INFORMATION »
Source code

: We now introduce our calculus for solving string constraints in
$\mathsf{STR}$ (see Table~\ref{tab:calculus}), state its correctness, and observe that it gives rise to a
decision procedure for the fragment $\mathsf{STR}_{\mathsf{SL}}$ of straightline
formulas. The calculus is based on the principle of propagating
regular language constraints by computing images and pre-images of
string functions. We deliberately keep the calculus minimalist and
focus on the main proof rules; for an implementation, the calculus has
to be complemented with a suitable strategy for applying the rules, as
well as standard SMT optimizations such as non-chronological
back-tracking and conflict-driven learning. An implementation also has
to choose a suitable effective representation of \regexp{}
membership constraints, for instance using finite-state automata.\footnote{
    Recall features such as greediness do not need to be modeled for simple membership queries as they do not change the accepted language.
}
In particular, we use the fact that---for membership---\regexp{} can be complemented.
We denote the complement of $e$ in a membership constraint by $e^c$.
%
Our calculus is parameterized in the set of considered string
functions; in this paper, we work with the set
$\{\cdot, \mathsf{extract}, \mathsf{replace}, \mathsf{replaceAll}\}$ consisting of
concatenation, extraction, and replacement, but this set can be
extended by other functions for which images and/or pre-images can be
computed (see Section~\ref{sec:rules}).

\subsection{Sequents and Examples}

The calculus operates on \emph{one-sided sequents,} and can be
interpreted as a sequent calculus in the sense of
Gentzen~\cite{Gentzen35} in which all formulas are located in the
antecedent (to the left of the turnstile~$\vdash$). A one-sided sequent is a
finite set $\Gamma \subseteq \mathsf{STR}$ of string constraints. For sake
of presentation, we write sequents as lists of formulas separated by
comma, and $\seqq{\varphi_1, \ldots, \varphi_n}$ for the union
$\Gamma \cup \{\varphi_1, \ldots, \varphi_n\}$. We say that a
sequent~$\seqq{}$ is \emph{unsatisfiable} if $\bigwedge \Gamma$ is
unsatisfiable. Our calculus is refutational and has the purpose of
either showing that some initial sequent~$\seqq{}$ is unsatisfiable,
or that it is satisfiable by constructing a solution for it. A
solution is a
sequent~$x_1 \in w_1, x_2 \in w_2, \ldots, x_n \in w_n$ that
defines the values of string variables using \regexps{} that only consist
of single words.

REQUIREMENT »
Go back to the listing above and please repeat it exactly.

SOLVED PROBLEM »
Source code

: We now introduce our calculus for solving string constraints in
$\mathsf{STR}$ (see Table~\ref{tab:calculus}), state its correctness, and observe that it gives rise to a
decision procedure for the fragment $\mathsf{STR}_{\mathsf{SL}}$ of straightline
formulas. The calculus is based on the principle of propagating
regular language constraints by computing images and pre-images of
string functions. We deliberately keep the calculus minimalist and
focus on the main proof rules; for an implementation, the calculus has
to be complemented with a suitable strategy for applying the rules, as
well as standard SMT optimizations such as non-chronological
back-tracking and conflict-driven learning. An implementation also has
to choose a suitable effective representation of \regexp{}
membership constraints, for instance using finite-state automata.\footnote{
    Recall features such as greediness do not need to be modeled for simple membership queries as they do not change the accepted language.
}
In particular, we use the fact that---for membership---\regexp{} can be complemented.
We denote the complement of $e$ in a membership constraint by $e^c$.
%
Our calculus is parameterized in the set of considered string
functions; in this paper, we work with the set
$\{\cdot, \mathsf{extract}, \mathsf{replace}, \mathsf{replaceAll}\}$ consisting of
concatenation, extraction, and replacement, but this set can be
extended by other functions for which images and/or pre-images can be
computed (see Section~\ref{sec:rules}).

\subsection{Sequents and Examples}

The calculus operates on \emph{one-sided sequents,} and can be
interpreted as a sequent calculus in the sense of
Gentzen~\cite{Gentzen35} in which all formulas are located in the
antecedent (to the left of the turnstile~$\vdash$). A one-sided sequent is a
finite set $\Gamma \subseteq \mathsf{STR}$ of string constraints. For sake
of presentation, we write sequents as lists of formulas separated by
comma, and $\seqq{\varphi_1, \ldots, \varphi_n}$ for the union
$\Gamma \cup \{\varphi_1, \ldots, \varphi_n\}$. We say that a
sequent~$\seqq{}$ is \emph{unsatisfiable} if $\bigwedge \Gamma$ is
unsatisfiable. Our calculus is refutational and has the purpose of
either showing that some initial sequent~$\seqq{}$ is unsatisfiable,
or that it is satisfiable by constructing a solution for it. A
solution is a
sequent~$x_1 \in w_1, x_2 \in w_2, \ldots, x_n \in w_n$ that
defines the values of string variables using \regexps{} that only consist
of single words.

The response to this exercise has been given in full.